* Work instructions
Within the records below, find each line that holds the string "expectations", then copy it.

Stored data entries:
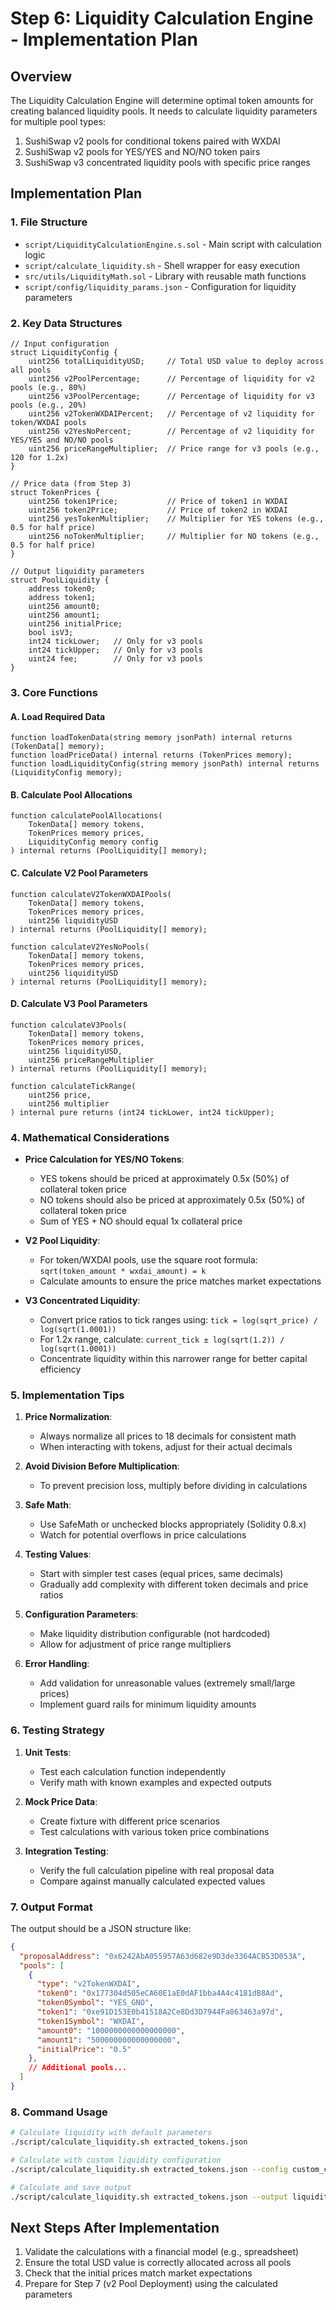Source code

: # Step 6: Liquidity Calculation Engine - Implementation Plan

## Overview
The Liquidity Calculation Engine will determine optimal token amounts for creating balanced liquidity pools. It needs to calculate liquidity parameters for multiple pool types:
1. SushiSwap v2 pools for conditional tokens paired with WXDAI
2. SushiSwap v2 pools for YES/YES and NO/NO token pairs
3. SushiSwap v3 concentrated liquidity pools with specific price ranges

## Implementation Plan

### 1. File Structure
- `script/LiquidityCalculationEngine.s.sol` - Main script with calculation logic
- `script/calculate_liquidity.sh` - Shell wrapper for easy execution
- `src/utils/LiquidityMath.sol` - Library with reusable math functions
- `script/config/liquidity_params.json` - Configuration for liquidity parameters

### 2. Key Data Structures
```solidity
// Input configuration
struct LiquidityConfig {
    uint256 totalLiquidityUSD;     // Total USD value to deploy across all pools
    uint256 v2PoolPercentage;      // Percentage of liquidity for v2 pools (e.g., 80%)
    uint256 v3PoolPercentage;      // Percentage of liquidity for v3 pools (e.g., 20%)
    uint256 v2TokenWXDAIPercent;   // Percentage of v2 liquidity for token/WXDAI pools
    uint256 v2YesNoPercent;        // Percentage of v2 liquidity for YES/YES and NO/NO pools
    uint256 priceRangeMultiplier;  // Price range for v3 pools (e.g., 120 for 1.2x)
}

// Price data (from Step 3)
struct TokenPrices {
    uint256 token1Price;           // Price of token1 in WXDAI
    uint256 token2Price;           // Price of token2 in WXDAI
    uint256 yesTokenMultiplier;    // Multiplier for YES tokens (e.g., 0.5 for half price)
    uint256 noTokenMultiplier;     // Multiplier for NO tokens (e.g., 0.5 for half price)
}

// Output liquidity parameters
struct PoolLiquidity {
    address token0;
    address token1;
    uint256 amount0;
    uint256 amount1;
    uint256 initialPrice;
    bool isV3;
    int24 tickLower;   // Only for v3 pools
    int24 tickUpper;   // Only for v3 pools
    uint24 fee;        // Only for v3 pools
}
```

### 3. Core Functions

#### A. Load Required Data
```solidity
function loadTokenData(string memory jsonPath) internal returns (TokenData[] memory);
function loadPriceData() internal returns (TokenPrices memory);
function loadLiquidityConfig(string memory jsonPath) internal returns (LiquidityConfig memory);
```

#### B. Calculate Pool Allocations
```solidity
function calculatePoolAllocations(
    TokenData[] memory tokens,
    TokenPrices memory prices,
    LiquidityConfig memory config
) internal returns (PoolLiquidity[] memory);
```

#### C. Calculate V2 Pool Parameters
```solidity
function calculateV2TokenWXDAIPools(
    TokenData[] memory tokens,
    TokenPrices memory prices,
    uint256 liquidityUSD
) internal returns (PoolLiquidity[] memory);

function calculateV2YesNoPools(
    TokenData[] memory tokens,
    TokenPrices memory prices,
    uint256 liquidityUSD
) internal returns (PoolLiquidity[] memory);
```

#### D. Calculate V3 Pool Parameters
```solidity
function calculateV3Pools(
    TokenData[] memory tokens,
    TokenPrices memory prices,
    uint256 liquidityUSD,
    uint256 priceRangeMultiplier
) internal returns (PoolLiquidity[] memory);

function calculateTickRange(
    uint256 price,
    uint256 multiplier
) internal pure returns (int24 tickLower, int24 tickUpper);
```

### 4. Mathematical Considerations

- **Price Calculation for YES/NO Tokens**: 
  - YES tokens should be priced at approximately 0.5x (50%) of collateral token price
  - NO tokens should also be priced at approximately 0.5x (50%) of collateral token price
  - Sum of YES + NO should equal 1x collateral price

- **V2 Pool Liquidity**:
  - For token/WXDAI pools, use the square root formula: `sqrt(token_amount * wxdai_amount) = k`
  - Calculate amounts to ensure the price matches market expectations

- **V3 Concentrated Liquidity**:
  - Convert price ratios to tick ranges using: `tick = log(sqrt_price) / log(sqrt(1.0001))`
  - For 1.2x range, calculate: `current_tick ± log(sqrt(1.2)) / log(sqrt(1.0001))`
  - Concentrate liquidity within this narrower range for better capital efficiency

### 5. Implementation Tips

1. **Price Normalization**:
   - Always normalize all prices to 18 decimals for consistent math
   - When interacting with tokens, adjust for their actual decimals

2. **Avoid Division Before Multiplication**:
   - To prevent precision loss, multiply before dividing in calculations

3. **Safe Math**:
   - Use SafeMath or unchecked blocks appropriately (Solidity 0.8.x)
   - Watch for potential overflows in price calculations

4. **Testing Values**:
   - Start with simpler test cases (equal prices, same decimals)
   - Gradually add complexity with different token decimals and price ratios

5. **Configuration Parameters**:
   - Make liquidity distribution configurable (not hardcoded)
   - Allow for adjustment of price range multipliers

6. **Error Handling**:
   - Add validation for unreasonable values (extremely small/large prices)
   - Implement guard rails for minimum liquidity amounts

### 6. Testing Strategy

1. **Unit Tests**:
   - Test each calculation function independently
   - Verify math with known examples and expected outputs

2. **Mock Price Data**:
   - Create fixture with different price scenarios
   - Test calculations with various token price combinations

3. **Integration Testing**:
   - Verify the full calculation pipeline with real proposal data
   - Compare against manually calculated expected values

### 7. Output Format

The output should be a JSON structure like:
```json
{
  "proposalAddress": "0x6242AbA055957A63d682e9D3de3364ACB53D053A",
  "pools": [
    {
      "type": "v2TokenWXDAI",
      "token0": "0x177304d505eCA60E1aE0dAF1bba4A4c4181dB8Ad",
      "token0Symbol": "YES_GNO",
      "token1": "0xe91D153E0b41518A2Ce8Dd3D7944Fa863463a97d",
      "token1Symbol": "WXDAI",
      "amount0": "1000000000000000000",
      "amount1": "500000000000000000",
      "initialPrice": "0.5"
    },
    // Additional pools...
  ]
}
```

### 8. Command Usage

```bash
# Calculate liquidity with default parameters
./script/calculate_liquidity.sh extracted_tokens.json

# Calculate with custom liquidity configuration
./script/calculate_liquidity.sh extracted_tokens.json --config custom_config.json

# Calculate and save output
./script/calculate_liquidity.sh extracted_tokens.json --output liquidity_params.json
```

## Next Steps After Implementation
1. Validate the calculations with a financial model (e.g., spreadsheet)
2. Ensure the total USD value is correctly allocated across all pools
3. Check that the initial prices match market expectations
4. Prepare for Step 7 (v2 Pool Deployment) using the calculated parameters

* Output of the task
  - Calculate amounts to ensure the price matches market expectations
3. Check that the initial prices match market expectations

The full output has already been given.